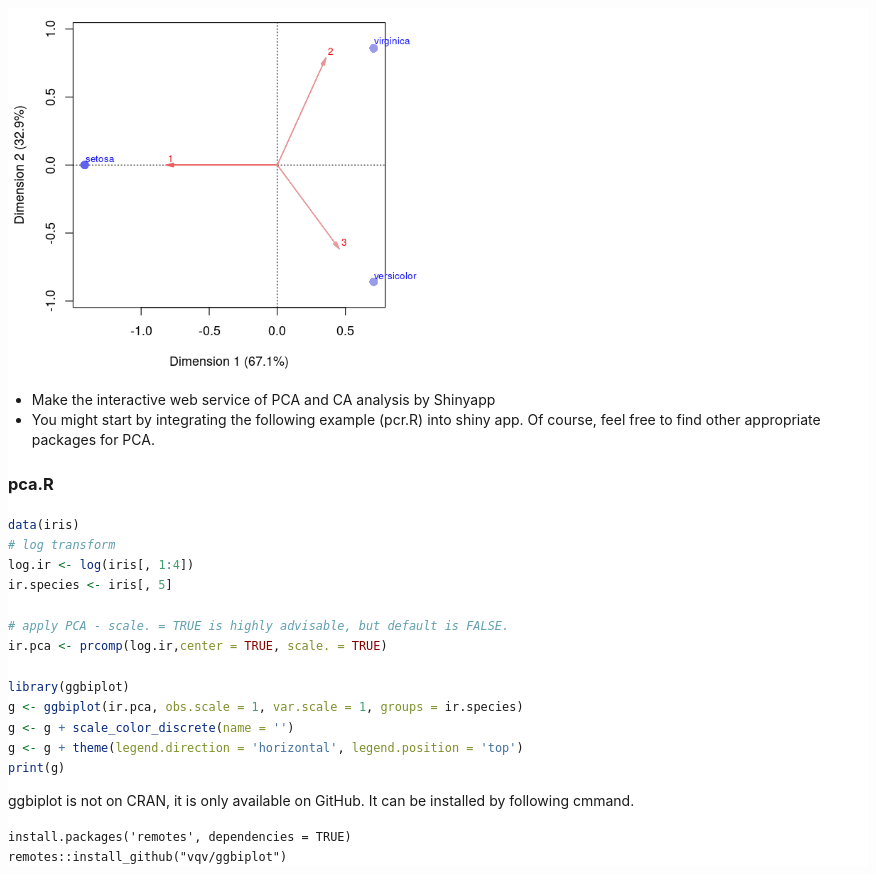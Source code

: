  <img src="/images/CA.png" width="48%" height="48%" >
<p/>


- Make the interactive web service of PCA and CA analysis by Shinyapp
- You might start by integrating the following example (pcr.R) into shiny app. Of course, feel free to find other appropriate packages for PCA.

### pca.R

```R
data(iris)
# log transform 
log.ir <- log(iris[, 1:4])
ir.species <- iris[, 5]

# apply PCA - scale. = TRUE is highly advisable, but default is FALSE. 
ir.pca <- prcomp(log.ir,center = TRUE, scale. = TRUE)

library(ggbiplot)
g <- ggbiplot(ir.pca, obs.scale = 1, var.scale = 1, groups = ir.species)
g <- g + scale_color_discrete(name = '')
g <- g + theme(legend.direction = 'horizontal', legend.position = 'top')
print(g)
```
ggbiplot is not on CRAN, it is only available on GitHub. It can be installed by following cmmand.
```
install.packages('remotes', dependencies = TRUE)
remotes::install_github("vqv/ggbiplot")
```
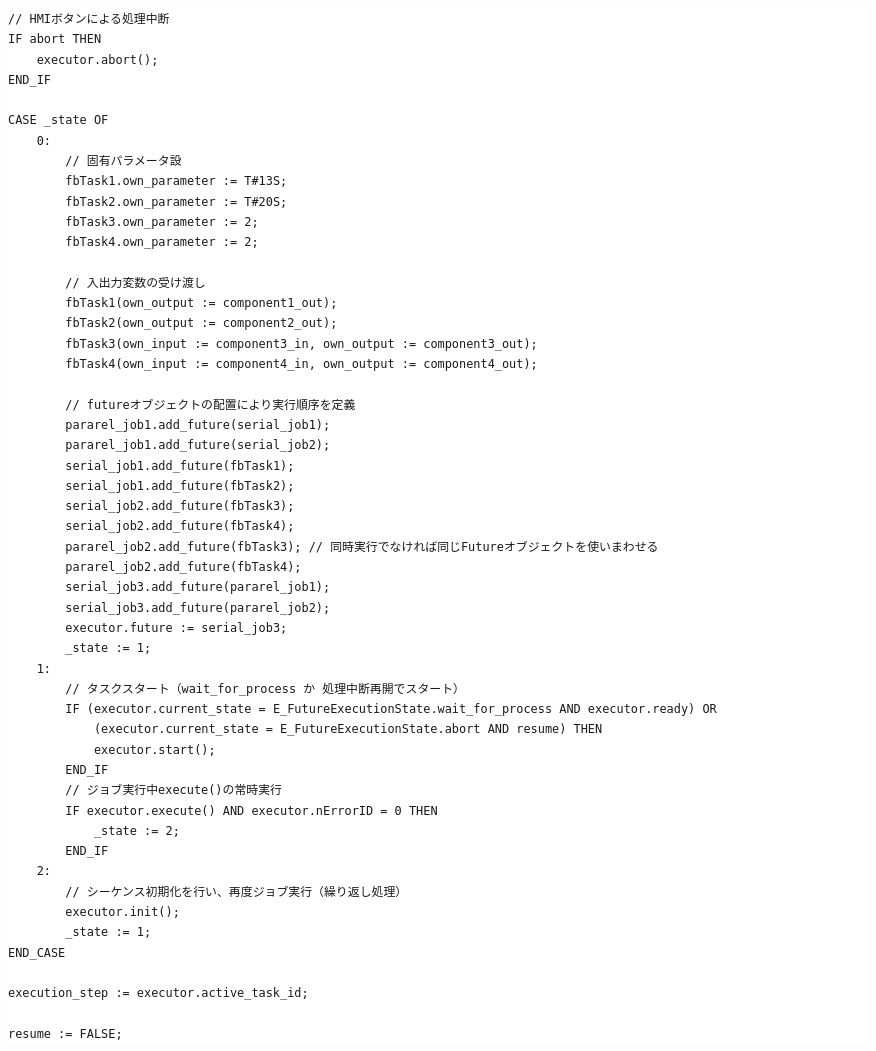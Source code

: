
 ```{code-block} iecst
// HMIボタンによる処理中断
IF abort THEN
    executor.abort();
END_IF

CASE _state OF
    0:
        // 固有パラメータ設
        fbTask1.own_parameter := T#13S;
        fbTask2.own_parameter := T#20S;
        fbTask3.own_parameter := 2;
        fbTask4.own_parameter := 2;
        
        // 入出力変数の受け渡し
        fbTask1(own_output := component1_out);
        fbTask2(own_output := component2_out);
        fbTask3(own_input := component3_in, own_output := component3_out);
        fbTask4(own_input := component4_in, own_output := component4_out);
        
        // futureオブジェクトの配置により実行順序を定義
        pararel_job1.add_future(serial_job1);
        pararel_job1.add_future(serial_job2);
        serial_job1.add_future(fbTask1);
        serial_job1.add_future(fbTask2);
        serial_job2.add_future(fbTask3);
        serial_job2.add_future(fbTask4);
        pararel_job2.add_future(fbTask3); // 同時実行でなければ同じFutureオブジェクトを使いまわせる
        pararel_job2.add_future(fbTask4);
        serial_job3.add_future(pararel_job1);
        serial_job3.add_future(pararel_job2);
        executor.future := serial_job3;
        _state := 1;
    1:
        // タスクスタート（wait_for_process か 処理中断再開でスタート）
        IF (executor.current_state = E_FutureExecutionState.wait_for_process AND executor.ready) OR 
            (executor.current_state = E_FutureExecutionState.abort AND resume) THEN
            executor.start();
        END_IF
        // ジョブ実行中execute()の常時実行
        IF executor.execute() AND executor.nErrorID = 0 THEN
            _state := 2;
        END_IF
    2:
        // シーケンス初期化を行い、再度ジョブ実行（繰り返し処理）
        executor.init();
        _state := 1;
END_CASE

execution_step := executor.active_task_id;

resume := FALSE;

```

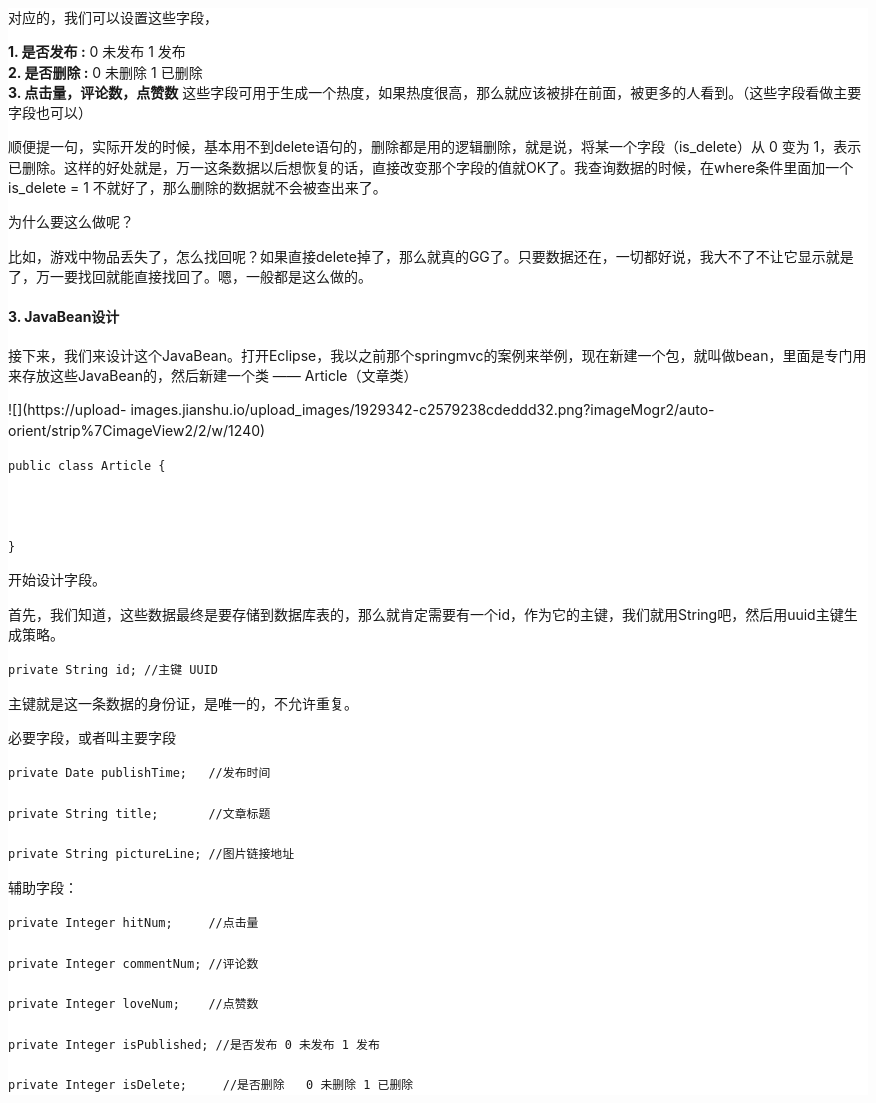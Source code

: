 对应的，我们可以设置这些字段，

**1\. 是否发布 :** 0 未发布 1 发布  
**2\. 是否删除 :** 0 未删除 1 已删除  
**3\. 点击量，评论数，点赞数** 这些字段可用于生成一个热度，如果热度很高，那么就应该被排在前面，被更多的人看到。（这些字段看做主要字段也可以）

顺便提一句，实际开发的时候，基本用不到delete语句的，删除都是用的逻辑删除，就是说，将某一个字段（is_delete）从 0 变为
1，表示已删除。这样的好处就是，万一这条数据以后想恢复的话，直接改变那个字段的值就OK了。我查询数据的时候，在where条件里面加一个 is_delete
= 1 不就好了，那么删除的数据就不会被查出来了。

为什么要这么做呢？

比如，游戏中物品丢失了，怎么找回呢？如果直接delete掉了，那么就真的GG了。只要数据还在，一切都好说，我大不了不让它显示就是了，万一要找回就能直接找回了。嗯，一般都是这么做的。

#### 3\. JavaBean设计

接下来，我们来设计这个JavaBean。打开Eclipse，我以之前那个springmvc的案例来举例，现在新建一个包，就叫做bean，里面是专门用来存放这些JavaBean的，然后新建一个类
—— Article（文章类）

![](https://upload-
images.jianshu.io/upload_images/1929342-c2579238cdeddd32.png?imageMogr2/auto-
orient/strip%7CimageView2/2/w/1240)

    
    
    public class Article {

        

    }

开始设计字段。

首先，我们知道，这些数据最终是要存储到数据库表的，那么就肯定需要有一个id，作为它的主键，我们就用String吧，然后用uuid主键生成策略。

    
    
    private String id; //主键 UUID

主键就是这一条数据的身份证，是唯一的，不允许重复。

必要字段，或者叫主要字段

    
    
    private Date publishTime;   //发布时间

    private String title;       //文章标题

    private String pictureLine; //图片链接地址

辅助字段：

    
    
    private Integer hitNum;     //点击量

    private Integer commentNum; //评论数

    private Integer loveNum;    //点赞数

    private Integer isPublished; //是否发布 0 未发布 1 发布

    private Integer isDelete;     //是否删除   0 未删除 1 已删除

────────────────

What is required: Which lines of the data hold the string "private"? Return each of them.

Answer to the problem:
    private String id; //主键 UUID
    private Date publishTime;   //发布时间
    private String title;       //文章标题
    private String pictureLine; //图片链接地址
    private Integer hitNum;     //点击量
    private Integer commentNum; //评论数
    private Integer loveNum;    //点赞数
    private Integer isPublished; //是否发布 0 未发布 1 发布
    private Integer isDelete;     //是否删除   0 未删除 1 已删除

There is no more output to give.